Great Paintings: Vieques Amado by Augusto Marin
The twentieth century was a good time for Puerto Rican art, producing many of the island’s artistic luminaries. However, few twentieth century Puerto Rican artists are as well-known as Augusto Marin. Marin’s style evolved constantly throughout his career; his work was always on the edge of experimentation, combining Modernist styles with Caribbean themes and colors. Puerto Rican history and politics were major subjects in his art, and the painting I’m discussing today- Vieques Amado -is an excellent example of this aspect of his work.

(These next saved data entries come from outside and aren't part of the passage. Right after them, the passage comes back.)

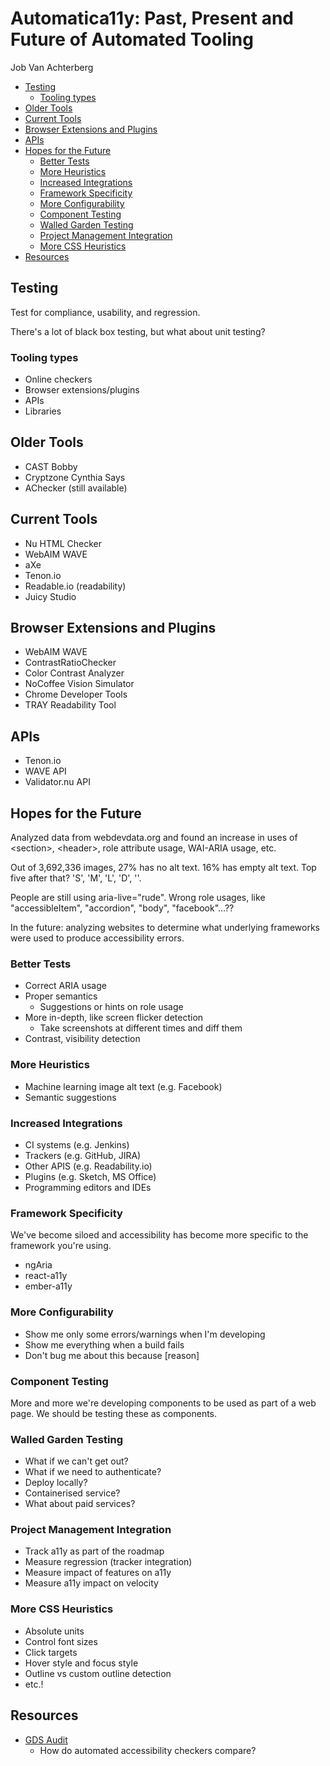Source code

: # Automatica11y: Past, Present and Future of Automated Tooling

Job Van Achterberg

* [Testing](#testing)
  * [Tooling types](#tooling-types)
* [Older Tools](#older-tools)
* [Current Tools](#current-tools)
* [Browser Extensions and Plugins](#browser-extensions-and-plugins)
* [APIs](#apis)
* [Hopes for the Future](#hopes-for-the-future)
  * [Better Tests](#better-tests)
  * [More Heuristics](#more-heuristics)
  * [Increased Integrations](#increased-integrations)
  * [Framework Specificity](#framework-specificity)
  * [More Configurability](#more-configurability)
  * [Component Testing](#component-testing)
  * [Walled Garden Testing](#walled-garden-testing)
  * [Project Management Integration](#project-management-integration)
  * [More CSS Heuristics](#more-css-heuristics)
* [Resources](#resources)

## Testing

Test for compliance, usability, and regression.

There's a lot of black box testing, but what about unit testing?

### Tooling types

* Online checkers
* Browser extensions/plugins
* APIs
* Libraries

## Older Tools

* CAST Bobby
* Cryptzone Cynthia Says
* AChecker (still available)

## Current Tools

* Nu HTML Checker
* WebAIM WAVE
* aXe
* Tenon.io
* Readable.io (readability)
* Juicy Studio

## Browser Extensions and Plugins

* WebAIM WAVE
* ContrastRatioChecker
* Color Contrast Analyzer
* NoCoffee Vision Simulator
* Chrome Developer Tools
* TRAY Readability Tool

## APIs

* Tenon.io
* WAVE API
* Validator.nu API

## Hopes for the Future

Analyzed data from webdevdata.org and found an increase in uses of \<section\>, \<header\>, role attribute usage, WAI-ARIA usage, etc.

Out of 3,692,336 images, 27% has no alt text. 16% has empty alt text. Top five after that? 'S', 'M', 'L', 'D', ''.

People are still using aria-live="rude". Wrong role usages, like "accessibleItem", "accordion", "body", "facebook"…??

In the future: analyzing websites to determine what underlying frameworks were used to produce accessibility errors.

### Better Tests

* Correct ARIA usage
* Proper semantics
  * Suggestions or hints on role usage
* More in-depth, like screen flicker detection
  * Take screenshots at different times and diff them
* Contrast, visibility detection

### More Heuristics

* Machine learning image alt text (e.g. Facebook)
* Semantic suggestions

### Increased Integrations

* CI systems (e.g. Jenkins)
* Trackers (e.g. GitHub, JIRA)
* Other APIS (e.g. Readability.io)
* Plugins (e.g. Sketch, MS Office)
* Programming editors and IDEs

### Framework Specificity

We've become siloed and accessibility has become more specific to the framework you're using.

* ngAria
* react-a11y
* ember-a11y

### More Configurability

* Show me only some errors/warnings when I'm developing
* Show me everything when a build fails
* Don't bug me about this because [reason]

### Component Testing

More and more we're developing components to be used as part of a web page. We should be testing these as components.

### Walled Garden Testing

* What if we can't get out?
* What if we need to authenticate?
* Deploy locally?
* Containerised service?
* What about paid services?

### Project Management Integration

* Track a11y as part of the roadmap
* Measure regression (tracker integration)
* Measure impact of features on a11y
* Measure a11y impact on velocity

### More CSS Heuristics

* Absolute units
* Control font sizes
* Click targets
* Hover style and focus style
* Outline vs custom outline detection
* etc.!

## Resources

* [GDS Audit](https://alphagov.github.io/accessibility-tool-audit)
  * How do automated accessibility checkers compare?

The title of the piece (which translates to Beloved Vieques) references the island of Vieques, a small island off the coast of Puerto Rico that is considered to be part of the Puerto Rican territory. For many years, the United States Navy used the island as a bombing range, a source of great anger and sadness for many Puerto Ricans.
When Marin created Vieques Amado in the year 2000, the island was the source of protests and political controversy, with Puerto Ricans calling for the US government to cease bombing Vieques (this was eventually accomplished in 2003). Marin’s painting is a not-so-subtle show of support for this movement, a colorful symbol of his solidarity with the Viequenses.
Vieques Amado is an abstract work. Yet, if you study the piece closely symbols begin to emerge, including the Puerto Rican flag, birds, and swirling symbols that may reference Taino petroglyphs. Marin uses bright, vibrant colors to capture the energy and vitality of the island. This imagery contributes to Marin’s overall message: a call for peace.